There is a lot of talk lately about the need to get kids excited in website coding, for future workforce needs. So, we asked the training team at appendTo for their thoughts on the latest tools for kids.
Melanie Pinola at LifeHacker.com laid out some coding tools that are better for older kids and adults. Their interfaces are not necessarily quite as bright and appealing as, say, Daisy the Dinosaur is for younger aspiring coders. They may also not be quite as easy to use, but they offer more challenges and functionalities for students who are a bit older.
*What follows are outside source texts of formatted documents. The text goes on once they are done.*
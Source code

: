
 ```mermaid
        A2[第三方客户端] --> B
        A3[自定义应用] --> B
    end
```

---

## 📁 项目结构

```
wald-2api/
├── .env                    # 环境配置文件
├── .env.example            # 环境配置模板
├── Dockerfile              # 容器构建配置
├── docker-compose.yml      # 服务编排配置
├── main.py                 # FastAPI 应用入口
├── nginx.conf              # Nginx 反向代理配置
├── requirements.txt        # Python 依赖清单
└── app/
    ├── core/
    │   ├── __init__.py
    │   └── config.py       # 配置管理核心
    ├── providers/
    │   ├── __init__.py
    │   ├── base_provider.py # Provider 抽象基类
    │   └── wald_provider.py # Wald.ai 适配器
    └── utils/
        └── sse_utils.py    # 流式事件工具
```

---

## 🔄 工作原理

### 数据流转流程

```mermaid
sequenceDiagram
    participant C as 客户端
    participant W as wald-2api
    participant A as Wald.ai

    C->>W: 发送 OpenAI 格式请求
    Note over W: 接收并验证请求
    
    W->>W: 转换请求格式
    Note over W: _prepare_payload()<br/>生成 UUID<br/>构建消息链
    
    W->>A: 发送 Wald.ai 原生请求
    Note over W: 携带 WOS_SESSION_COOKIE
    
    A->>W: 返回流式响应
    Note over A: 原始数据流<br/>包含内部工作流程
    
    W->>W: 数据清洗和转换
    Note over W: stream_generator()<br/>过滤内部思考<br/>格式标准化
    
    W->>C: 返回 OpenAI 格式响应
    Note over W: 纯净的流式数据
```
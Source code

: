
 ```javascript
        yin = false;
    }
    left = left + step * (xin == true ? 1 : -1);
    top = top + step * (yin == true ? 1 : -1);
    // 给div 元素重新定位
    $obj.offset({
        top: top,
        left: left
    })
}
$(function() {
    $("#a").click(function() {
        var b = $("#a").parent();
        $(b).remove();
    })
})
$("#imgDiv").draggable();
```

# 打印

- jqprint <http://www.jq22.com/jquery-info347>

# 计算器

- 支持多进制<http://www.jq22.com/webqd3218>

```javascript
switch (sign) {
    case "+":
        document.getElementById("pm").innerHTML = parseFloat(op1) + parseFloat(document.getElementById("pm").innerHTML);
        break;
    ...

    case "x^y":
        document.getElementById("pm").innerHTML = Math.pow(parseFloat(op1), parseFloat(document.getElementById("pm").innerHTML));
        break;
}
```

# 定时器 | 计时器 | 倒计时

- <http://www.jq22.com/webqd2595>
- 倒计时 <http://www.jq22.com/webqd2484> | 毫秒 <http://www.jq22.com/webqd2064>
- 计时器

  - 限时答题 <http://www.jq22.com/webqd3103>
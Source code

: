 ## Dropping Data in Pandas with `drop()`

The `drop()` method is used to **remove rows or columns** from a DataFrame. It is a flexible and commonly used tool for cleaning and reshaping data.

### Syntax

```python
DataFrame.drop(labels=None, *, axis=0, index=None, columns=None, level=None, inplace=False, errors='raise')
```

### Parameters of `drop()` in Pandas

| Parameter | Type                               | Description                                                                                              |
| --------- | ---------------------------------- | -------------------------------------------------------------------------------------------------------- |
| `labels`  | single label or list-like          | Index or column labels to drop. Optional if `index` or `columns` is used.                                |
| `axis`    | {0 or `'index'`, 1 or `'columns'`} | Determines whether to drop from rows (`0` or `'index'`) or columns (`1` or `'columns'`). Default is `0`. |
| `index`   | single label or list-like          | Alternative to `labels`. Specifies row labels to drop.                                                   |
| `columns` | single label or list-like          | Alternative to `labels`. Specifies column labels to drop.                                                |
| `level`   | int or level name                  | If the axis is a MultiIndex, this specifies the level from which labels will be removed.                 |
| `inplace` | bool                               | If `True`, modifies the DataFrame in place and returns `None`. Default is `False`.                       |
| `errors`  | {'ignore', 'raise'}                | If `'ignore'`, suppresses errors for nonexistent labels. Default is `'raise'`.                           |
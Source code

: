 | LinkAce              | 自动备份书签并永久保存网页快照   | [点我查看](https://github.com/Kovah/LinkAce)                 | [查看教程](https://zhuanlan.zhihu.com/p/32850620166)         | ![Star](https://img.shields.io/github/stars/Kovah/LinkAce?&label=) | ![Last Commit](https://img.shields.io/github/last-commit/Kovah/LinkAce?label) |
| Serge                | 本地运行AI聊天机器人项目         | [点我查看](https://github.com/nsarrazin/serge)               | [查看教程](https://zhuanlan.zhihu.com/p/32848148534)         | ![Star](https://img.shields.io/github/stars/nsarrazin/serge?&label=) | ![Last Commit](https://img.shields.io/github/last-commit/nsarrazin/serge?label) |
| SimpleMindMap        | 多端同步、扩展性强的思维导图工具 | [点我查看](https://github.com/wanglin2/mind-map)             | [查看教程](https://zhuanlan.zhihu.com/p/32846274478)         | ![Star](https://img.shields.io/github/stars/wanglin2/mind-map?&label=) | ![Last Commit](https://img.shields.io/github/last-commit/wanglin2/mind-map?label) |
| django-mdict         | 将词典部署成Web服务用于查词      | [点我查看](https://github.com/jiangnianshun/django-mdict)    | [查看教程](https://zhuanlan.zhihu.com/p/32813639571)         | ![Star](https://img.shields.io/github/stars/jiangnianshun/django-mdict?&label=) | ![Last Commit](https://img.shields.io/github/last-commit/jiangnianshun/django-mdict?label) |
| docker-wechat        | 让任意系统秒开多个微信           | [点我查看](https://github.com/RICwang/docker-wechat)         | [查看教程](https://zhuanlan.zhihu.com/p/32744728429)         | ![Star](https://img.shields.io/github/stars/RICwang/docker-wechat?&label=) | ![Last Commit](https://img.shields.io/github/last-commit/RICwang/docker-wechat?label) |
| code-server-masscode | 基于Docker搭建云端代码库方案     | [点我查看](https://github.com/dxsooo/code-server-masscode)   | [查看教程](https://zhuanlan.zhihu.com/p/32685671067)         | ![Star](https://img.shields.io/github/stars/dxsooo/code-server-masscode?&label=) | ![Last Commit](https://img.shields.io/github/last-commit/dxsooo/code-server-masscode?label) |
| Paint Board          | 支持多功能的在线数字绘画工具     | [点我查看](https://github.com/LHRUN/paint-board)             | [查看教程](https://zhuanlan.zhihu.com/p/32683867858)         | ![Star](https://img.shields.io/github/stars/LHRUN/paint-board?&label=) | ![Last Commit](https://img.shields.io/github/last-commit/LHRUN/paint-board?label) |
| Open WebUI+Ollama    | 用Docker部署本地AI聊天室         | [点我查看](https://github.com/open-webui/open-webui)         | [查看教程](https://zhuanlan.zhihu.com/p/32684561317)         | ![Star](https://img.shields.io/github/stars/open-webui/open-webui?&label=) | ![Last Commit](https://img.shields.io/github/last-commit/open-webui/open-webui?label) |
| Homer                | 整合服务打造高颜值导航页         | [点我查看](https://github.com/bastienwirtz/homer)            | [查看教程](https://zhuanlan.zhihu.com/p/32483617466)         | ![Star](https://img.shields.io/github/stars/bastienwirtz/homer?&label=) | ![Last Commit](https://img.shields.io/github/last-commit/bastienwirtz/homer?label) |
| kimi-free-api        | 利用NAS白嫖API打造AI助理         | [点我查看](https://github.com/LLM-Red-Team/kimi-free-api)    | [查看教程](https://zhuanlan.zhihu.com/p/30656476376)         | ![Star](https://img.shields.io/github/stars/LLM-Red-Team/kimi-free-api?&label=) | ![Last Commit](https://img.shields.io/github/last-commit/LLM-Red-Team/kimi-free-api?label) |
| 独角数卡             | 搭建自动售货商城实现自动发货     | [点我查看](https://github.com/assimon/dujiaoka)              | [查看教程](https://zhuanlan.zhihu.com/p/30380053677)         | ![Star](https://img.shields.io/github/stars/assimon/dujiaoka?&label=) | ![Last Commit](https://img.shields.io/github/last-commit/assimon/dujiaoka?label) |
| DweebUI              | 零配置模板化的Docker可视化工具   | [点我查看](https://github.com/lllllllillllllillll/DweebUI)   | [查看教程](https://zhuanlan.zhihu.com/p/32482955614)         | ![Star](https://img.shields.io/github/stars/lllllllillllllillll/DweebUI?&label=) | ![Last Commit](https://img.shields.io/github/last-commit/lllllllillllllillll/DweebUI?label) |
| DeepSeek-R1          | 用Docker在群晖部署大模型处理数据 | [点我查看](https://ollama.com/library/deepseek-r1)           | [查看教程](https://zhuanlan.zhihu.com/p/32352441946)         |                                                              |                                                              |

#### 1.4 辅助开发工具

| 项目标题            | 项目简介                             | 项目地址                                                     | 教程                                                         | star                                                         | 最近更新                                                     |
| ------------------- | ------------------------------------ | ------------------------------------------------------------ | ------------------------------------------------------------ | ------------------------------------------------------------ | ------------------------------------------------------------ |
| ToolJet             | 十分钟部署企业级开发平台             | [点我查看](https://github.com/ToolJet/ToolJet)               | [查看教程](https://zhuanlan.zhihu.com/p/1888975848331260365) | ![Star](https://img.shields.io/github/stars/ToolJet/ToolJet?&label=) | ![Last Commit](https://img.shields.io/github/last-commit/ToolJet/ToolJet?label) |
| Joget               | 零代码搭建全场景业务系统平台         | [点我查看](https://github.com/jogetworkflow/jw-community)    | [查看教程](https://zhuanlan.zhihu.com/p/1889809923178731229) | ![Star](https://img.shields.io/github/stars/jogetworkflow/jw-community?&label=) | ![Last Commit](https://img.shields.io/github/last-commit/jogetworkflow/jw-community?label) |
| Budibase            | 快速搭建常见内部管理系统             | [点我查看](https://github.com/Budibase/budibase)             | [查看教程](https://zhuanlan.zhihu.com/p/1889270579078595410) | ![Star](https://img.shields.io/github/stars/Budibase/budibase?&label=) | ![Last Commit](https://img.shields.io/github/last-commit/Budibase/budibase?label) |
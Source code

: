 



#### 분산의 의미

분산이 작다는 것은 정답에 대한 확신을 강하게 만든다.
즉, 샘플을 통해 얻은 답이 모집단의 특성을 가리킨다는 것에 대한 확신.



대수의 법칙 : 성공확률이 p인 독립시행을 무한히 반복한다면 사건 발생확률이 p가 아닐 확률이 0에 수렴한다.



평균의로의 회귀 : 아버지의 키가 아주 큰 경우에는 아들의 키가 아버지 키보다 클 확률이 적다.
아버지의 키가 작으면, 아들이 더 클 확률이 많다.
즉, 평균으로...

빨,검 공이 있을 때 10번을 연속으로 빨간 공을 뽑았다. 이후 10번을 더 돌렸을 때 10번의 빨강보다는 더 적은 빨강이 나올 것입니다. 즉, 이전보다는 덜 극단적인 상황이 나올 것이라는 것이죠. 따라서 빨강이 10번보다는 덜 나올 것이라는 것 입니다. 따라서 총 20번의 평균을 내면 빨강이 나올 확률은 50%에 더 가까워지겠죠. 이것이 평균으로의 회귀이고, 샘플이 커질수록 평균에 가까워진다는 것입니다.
The first Pinola features is App Inventor. It’s hosted by MIT and uses the same idea as Scratch in that users drag and drop blocks of code into their programs. What sets it apart from Scratch is that it includes features that allow you to create an Android app. Older kids will enjoy being able to create something more practical and usable outside of virtual games. The interface is a bit difficult to get used to, however, and the tool comes with no instructions. A user should be ready to spend some time extra experimenting to get her app up and running.
Alice is a 3-D programming environment that teaches the basics of programming. Don’t let its purpose fool you, though. It is more advanced than other coding tools for kids. It can be used for Windows, Mac, and Linux through a desktop app. A plus is that kids can view the actual code that is creating their projects, but they will need Java runtime to use Alice.
Another coding tool available to older coding students is videos from Pluralsight. The organization offers three video courses geared towards kids. They include how to program in C# with Visual Basic, how to use App Inventor, and how to use Scratch. While your child will probably learn a lot of the basics through playing around with these tools, the videos can provide some extra instruction to give them a boost.